The dusty pink sunset splashes over the farm. I pedal my bike on the little camp road and slow down to see the sunset. The campfires light up all the campsites. I peer through the trees to look at the water. Gulls dance across the painted sunset . I jump off my bike and run to the small mowed field by the cows. I lay in the damp summer grass. As I gaze at the sunset I plead to Mother Earth silently, “Let me stay here and soak up my last bit of summer, let me live in this moment forever.” I leave this moment to get my parents so they can share this with me. As I pedal back to our camp I see the sunset fade. When my parents and I return on foot the sunset has tucked itself away behind Maine’s beautiful mountains.

Recompense Shore and Campground has been a part of my summers for most of my life. We have the same campsite almost every year; our site is right by the water and has a private path onto the seaweed covered rocks. All we bring is a couple tents, a small Coleman stove and firewood. The rustic farm and campground never changes. The preserved waters and woods glisten in the sunlight and sparkle by the moon, but the best part is sitting by the water with a belly full of food and watching the sunset. We have been through sunshine, rain and hurricanes, but year after year it’s beautiful no matter the weather. Going to the beach almost every day, getting up early to go for a run, and sitting by the campfire till midnight, it never gets old.
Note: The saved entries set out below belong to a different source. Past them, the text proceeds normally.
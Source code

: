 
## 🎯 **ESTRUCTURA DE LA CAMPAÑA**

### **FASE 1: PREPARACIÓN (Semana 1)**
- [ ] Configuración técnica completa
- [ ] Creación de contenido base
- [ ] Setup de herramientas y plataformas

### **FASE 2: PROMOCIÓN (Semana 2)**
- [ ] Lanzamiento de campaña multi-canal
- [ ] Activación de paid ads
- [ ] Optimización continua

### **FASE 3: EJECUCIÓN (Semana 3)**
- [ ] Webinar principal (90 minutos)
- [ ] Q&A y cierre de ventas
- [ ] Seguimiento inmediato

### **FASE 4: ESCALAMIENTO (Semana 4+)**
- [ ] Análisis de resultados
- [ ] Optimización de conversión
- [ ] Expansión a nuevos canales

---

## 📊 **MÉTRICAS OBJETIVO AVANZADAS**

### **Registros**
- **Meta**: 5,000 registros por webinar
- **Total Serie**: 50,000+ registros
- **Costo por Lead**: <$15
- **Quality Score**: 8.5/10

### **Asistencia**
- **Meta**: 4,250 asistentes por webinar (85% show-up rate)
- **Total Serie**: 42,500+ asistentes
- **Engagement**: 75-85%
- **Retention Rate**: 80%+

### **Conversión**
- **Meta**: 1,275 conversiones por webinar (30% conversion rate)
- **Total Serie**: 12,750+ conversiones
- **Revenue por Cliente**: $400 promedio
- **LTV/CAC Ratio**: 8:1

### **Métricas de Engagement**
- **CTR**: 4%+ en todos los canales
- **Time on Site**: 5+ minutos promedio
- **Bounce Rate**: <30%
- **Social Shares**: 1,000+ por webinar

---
Small waves roll, splashing at my feet. I run down the rocks, my bare feet scratching against the rough rocks and sad broken seashells. The green ocean water stretches far past where I can see. The water sparkles under the sun like a thousand diamonds. My heart’s pounding. My brain isn’t thinking. I run to the tip of the rocks, my hand dips into the cool water. I feel the water seep between my toes. I spread my arms out, trying to catch the wind. I close my eyes and fly.

I feel like I could picture this place even if I was blind, or hear the Gulls and the rustling trees even if I was deaf. Every year I come back to this place changed, older, wiser, but yet it recognizes me just the same. There will come a time when I stop coming here. I’ll be grown up, have a job and be too caught up in my own life to think about Recompense. It will be here waiting for me when I return. The feeling that I get when our car rolls across the old camp bridge and I smell the salt air. These memories are worth too much to forget about.